Entries supplied section start

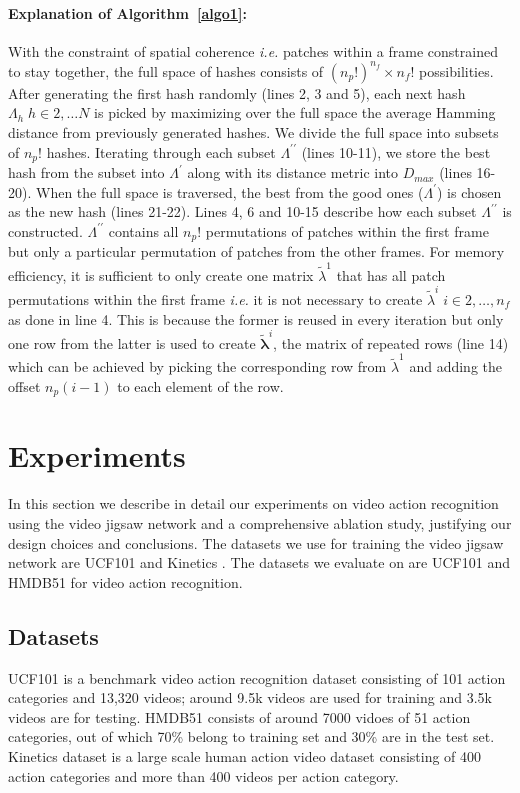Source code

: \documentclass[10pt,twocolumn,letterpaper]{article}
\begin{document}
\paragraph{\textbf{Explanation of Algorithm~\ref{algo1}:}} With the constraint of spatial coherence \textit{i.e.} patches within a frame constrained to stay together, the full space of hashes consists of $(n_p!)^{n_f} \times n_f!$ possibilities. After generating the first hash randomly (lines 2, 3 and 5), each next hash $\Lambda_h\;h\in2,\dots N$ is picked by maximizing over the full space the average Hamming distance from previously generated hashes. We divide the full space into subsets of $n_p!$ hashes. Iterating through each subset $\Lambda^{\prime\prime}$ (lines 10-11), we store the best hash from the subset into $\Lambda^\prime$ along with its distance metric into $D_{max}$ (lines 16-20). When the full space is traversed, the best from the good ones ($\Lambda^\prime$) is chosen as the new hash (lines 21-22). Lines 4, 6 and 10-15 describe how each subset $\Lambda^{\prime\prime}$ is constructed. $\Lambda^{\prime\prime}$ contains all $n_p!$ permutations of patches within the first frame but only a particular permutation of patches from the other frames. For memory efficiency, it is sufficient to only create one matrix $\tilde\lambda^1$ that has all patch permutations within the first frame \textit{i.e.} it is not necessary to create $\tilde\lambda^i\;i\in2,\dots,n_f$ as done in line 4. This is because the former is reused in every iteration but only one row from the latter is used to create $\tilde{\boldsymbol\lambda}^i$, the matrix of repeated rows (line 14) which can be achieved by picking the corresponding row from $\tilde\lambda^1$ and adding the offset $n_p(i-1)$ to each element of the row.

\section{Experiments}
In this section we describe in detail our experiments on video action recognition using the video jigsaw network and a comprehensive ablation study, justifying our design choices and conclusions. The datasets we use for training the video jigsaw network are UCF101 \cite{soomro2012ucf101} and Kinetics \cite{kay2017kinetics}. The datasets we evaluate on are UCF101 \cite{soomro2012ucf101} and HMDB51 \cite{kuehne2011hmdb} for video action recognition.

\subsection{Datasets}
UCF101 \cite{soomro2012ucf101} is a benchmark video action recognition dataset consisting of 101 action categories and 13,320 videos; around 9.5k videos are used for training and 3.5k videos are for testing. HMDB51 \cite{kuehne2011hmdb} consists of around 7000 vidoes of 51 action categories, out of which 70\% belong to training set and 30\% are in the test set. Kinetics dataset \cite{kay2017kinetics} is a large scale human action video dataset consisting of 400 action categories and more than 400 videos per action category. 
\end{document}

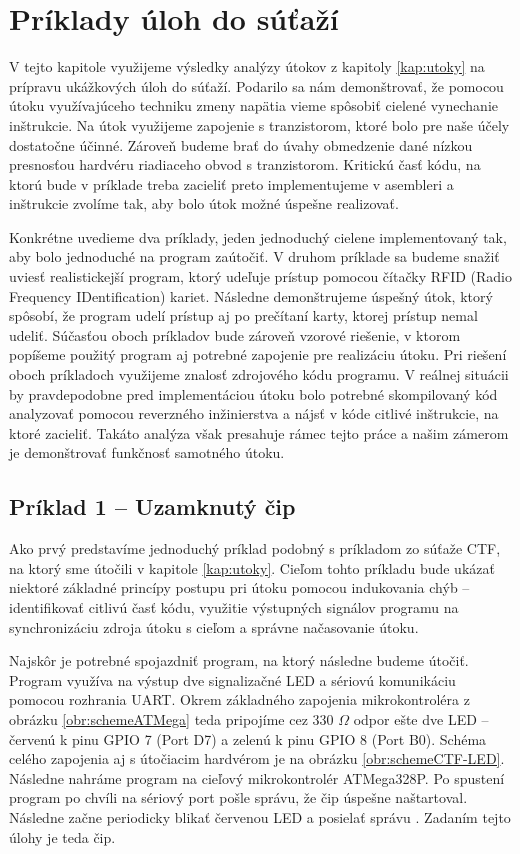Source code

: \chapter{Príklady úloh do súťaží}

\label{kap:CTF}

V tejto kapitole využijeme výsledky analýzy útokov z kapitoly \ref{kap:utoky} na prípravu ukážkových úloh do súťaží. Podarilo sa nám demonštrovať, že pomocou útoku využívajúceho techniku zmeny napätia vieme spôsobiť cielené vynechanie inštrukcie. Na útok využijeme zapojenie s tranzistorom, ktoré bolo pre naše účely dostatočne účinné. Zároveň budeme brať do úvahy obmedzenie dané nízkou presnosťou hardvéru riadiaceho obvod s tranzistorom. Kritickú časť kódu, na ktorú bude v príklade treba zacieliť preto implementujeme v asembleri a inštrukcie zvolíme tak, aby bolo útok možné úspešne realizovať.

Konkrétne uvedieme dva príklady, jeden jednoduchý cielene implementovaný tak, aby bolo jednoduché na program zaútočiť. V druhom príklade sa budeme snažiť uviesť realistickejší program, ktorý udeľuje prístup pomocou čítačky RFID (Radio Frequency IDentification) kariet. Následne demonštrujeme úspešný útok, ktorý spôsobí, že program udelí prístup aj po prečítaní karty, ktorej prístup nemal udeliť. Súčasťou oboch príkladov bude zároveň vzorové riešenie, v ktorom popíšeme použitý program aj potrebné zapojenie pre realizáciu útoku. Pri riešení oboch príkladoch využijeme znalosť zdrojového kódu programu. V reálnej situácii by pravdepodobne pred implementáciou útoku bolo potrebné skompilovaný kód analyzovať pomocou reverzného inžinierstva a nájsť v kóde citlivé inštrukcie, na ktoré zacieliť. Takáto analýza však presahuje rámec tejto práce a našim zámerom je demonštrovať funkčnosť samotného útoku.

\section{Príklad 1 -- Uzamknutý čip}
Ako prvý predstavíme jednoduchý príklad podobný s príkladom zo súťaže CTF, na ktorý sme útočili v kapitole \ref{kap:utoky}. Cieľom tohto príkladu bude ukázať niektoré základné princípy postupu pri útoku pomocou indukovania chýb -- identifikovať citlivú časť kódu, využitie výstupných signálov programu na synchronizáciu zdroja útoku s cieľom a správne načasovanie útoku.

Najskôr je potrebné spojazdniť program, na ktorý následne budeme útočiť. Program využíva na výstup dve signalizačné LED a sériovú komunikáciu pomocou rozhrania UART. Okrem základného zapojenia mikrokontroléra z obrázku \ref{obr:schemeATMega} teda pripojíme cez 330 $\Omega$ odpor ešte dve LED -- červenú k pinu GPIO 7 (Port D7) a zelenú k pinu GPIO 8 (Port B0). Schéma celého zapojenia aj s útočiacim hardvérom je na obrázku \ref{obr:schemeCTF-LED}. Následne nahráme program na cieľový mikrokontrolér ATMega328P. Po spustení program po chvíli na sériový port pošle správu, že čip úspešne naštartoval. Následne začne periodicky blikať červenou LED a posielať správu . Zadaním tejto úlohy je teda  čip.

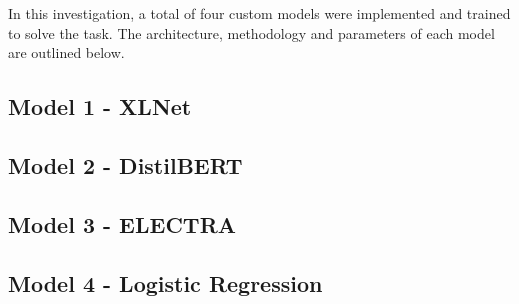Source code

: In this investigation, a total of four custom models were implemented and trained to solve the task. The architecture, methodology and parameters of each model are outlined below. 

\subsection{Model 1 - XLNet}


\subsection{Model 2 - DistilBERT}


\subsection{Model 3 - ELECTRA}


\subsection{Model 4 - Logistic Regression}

Entries supplied section end

→ Exercise prompt: Each line above where the word "súťaží" occurs should be copied out.

→ Result of this exercise:
: \chapter{Príklady úloh do súťaží}
V tejto kapitole využijeme výsledky analýzy útokov z kapitoly \ref{kap:utoky} na prípravu ukážkových úloh do súťaží. Podarilo sa nám demonštrovať, že pomocou útoku využívajúceho techniku zmeny napätia vieme spôsobiť cielené vynechanie inštrukcie. Na útok využijeme zapojenie s tranzistorom, ktoré bolo pre naše účely dostatočne účinné. Zároveň budeme brať do úvahy obmedzenie dané nízkou presnosťou hardvéru riadiaceho obvod s tranzistorom. Kritickú časť kódu, na ktorú bude v príklade treba zacieliť preto implementujeme v asembleri a inštrukcie zvolíme tak, aby bolo útok možné úspešne realizovať.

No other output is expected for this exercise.